[Exercise data — start]

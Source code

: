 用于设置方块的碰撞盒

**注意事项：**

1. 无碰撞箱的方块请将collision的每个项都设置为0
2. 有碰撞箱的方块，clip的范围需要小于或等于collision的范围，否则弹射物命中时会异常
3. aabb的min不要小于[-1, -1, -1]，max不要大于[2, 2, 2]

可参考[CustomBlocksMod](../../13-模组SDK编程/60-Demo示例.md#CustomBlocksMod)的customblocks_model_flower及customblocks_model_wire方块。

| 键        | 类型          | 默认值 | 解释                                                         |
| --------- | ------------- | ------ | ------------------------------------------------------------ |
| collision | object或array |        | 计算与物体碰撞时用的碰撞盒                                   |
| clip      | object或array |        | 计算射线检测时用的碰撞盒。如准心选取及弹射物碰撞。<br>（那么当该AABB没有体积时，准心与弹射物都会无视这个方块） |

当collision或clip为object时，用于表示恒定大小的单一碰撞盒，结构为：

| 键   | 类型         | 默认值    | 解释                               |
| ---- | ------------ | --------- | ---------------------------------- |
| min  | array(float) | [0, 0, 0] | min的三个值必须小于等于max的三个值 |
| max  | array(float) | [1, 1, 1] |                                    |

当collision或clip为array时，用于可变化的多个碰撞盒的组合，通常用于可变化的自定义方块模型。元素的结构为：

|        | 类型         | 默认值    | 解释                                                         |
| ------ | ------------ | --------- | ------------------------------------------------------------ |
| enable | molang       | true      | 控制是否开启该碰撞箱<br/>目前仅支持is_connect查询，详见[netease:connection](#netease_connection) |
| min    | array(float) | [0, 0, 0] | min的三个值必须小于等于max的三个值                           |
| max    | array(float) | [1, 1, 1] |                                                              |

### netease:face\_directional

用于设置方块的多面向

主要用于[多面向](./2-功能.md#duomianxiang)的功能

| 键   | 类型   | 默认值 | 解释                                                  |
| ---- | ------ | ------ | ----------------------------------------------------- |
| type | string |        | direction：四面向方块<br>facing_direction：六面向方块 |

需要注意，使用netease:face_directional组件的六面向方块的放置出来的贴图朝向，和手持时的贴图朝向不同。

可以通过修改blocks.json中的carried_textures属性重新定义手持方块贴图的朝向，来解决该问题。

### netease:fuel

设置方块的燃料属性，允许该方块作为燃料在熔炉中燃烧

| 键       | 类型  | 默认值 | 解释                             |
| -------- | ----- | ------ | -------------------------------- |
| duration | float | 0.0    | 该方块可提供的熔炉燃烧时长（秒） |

[Exercise data — finish]

Assignment: Beginning at the top of the entries above, output each line exactly, and end with the line in which "0] | min的三个值必须小于等于max的三个值 |" appears.

Task result:
Source code

: 用于设置方块的碰撞盒

**注意事项：**

1. 无碰撞箱的方块请将collision的每个项都设置为0
2. 有碰撞箱的方块，clip的范围需要小于或等于collision的范围，否则弹射物命中时会异常
3. aabb的min不要小于[-1, -1, -1]，max不要大于[2, 2, 2]

可参考[CustomBlocksMod](../../13-模组SDK编程/60-Demo示例.md#CustomBlocksMod)的customblocks_model_flower及customblocks_model_wire方块。

| 键        | 类型          | 默认值 | 解释                                                         |
| --------- | ------------- | ------ | ------------------------------------------------------------ |
| collision | object或array |        | 计算与物体碰撞时用的碰撞盒                                   |
| clip      | object或array |        | 计算射线检测时用的碰撞盒。如准心选取及弹射物碰撞。<br>（那么当该AABB没有体积时，准心与弹射物都会无视这个方块） |

当collision或clip为object时，用于表示恒定大小的单一碰撞盒，结构为：

| 键   | 类型         | 默认值    | 解释                               |
| ---- | ------------ | --------- | ---------------------------------- |
| min  | array(float) | [0, 0, 0] | min的三个值必须小于等于max的三个值 |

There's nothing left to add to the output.